## Data supplied
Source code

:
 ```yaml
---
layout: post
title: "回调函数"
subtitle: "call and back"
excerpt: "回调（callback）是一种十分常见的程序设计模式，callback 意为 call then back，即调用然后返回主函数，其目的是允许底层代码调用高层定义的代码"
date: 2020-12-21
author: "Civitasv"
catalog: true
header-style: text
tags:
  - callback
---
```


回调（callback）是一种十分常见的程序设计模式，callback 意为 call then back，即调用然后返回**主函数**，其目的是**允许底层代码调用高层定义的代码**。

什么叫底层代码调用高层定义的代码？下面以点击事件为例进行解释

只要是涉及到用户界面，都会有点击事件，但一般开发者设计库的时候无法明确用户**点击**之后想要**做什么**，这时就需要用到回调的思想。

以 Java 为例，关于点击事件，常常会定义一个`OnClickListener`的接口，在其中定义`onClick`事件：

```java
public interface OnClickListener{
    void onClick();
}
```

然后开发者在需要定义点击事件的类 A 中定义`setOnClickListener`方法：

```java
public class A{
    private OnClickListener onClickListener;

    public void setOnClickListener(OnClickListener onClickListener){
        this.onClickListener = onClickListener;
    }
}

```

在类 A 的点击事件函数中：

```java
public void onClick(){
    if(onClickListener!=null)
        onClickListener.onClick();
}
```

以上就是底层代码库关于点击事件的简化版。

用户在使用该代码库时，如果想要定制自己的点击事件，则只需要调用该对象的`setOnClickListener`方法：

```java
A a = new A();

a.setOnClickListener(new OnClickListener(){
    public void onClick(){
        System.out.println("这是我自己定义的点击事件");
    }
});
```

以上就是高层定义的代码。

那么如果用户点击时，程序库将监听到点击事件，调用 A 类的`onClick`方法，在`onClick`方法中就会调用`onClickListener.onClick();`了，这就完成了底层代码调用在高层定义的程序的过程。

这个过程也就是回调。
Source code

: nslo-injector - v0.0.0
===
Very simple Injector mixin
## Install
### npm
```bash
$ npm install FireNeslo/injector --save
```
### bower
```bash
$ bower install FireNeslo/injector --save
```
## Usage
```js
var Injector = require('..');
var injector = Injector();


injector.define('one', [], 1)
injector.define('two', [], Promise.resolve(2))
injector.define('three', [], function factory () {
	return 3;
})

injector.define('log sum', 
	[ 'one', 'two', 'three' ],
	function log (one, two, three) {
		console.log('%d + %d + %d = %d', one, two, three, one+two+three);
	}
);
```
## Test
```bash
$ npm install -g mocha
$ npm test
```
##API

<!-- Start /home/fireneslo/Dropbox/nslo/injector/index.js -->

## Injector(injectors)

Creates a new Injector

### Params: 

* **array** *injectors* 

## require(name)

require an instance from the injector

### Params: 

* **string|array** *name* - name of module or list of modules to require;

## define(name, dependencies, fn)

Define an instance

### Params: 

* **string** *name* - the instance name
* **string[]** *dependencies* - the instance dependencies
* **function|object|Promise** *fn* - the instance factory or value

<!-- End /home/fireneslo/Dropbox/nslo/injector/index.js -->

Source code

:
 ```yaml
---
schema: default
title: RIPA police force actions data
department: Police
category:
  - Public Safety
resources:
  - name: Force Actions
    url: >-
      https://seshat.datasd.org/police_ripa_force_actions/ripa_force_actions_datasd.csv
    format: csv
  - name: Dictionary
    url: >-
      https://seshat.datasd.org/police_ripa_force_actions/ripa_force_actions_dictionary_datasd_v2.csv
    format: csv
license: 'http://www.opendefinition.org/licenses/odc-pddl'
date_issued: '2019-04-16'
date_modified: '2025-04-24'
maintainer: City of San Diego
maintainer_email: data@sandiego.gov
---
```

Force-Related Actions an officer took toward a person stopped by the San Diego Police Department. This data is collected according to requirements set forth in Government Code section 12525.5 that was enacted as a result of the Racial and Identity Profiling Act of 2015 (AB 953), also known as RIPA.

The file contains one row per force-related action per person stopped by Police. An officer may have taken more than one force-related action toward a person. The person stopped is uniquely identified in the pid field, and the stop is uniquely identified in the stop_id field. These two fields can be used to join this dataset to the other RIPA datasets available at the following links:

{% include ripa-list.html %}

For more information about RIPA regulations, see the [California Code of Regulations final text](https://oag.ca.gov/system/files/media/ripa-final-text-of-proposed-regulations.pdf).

## Description of the task
Read the entries and pick out all lines that include the word "name".

## Exercise output
## require(name)
* **string|array** *name* - name of module or list of modules to require;
## define(name, dependencies, fn)
* **string** *name* - the instance name
  - name: Force Actions
  - name: Dictionary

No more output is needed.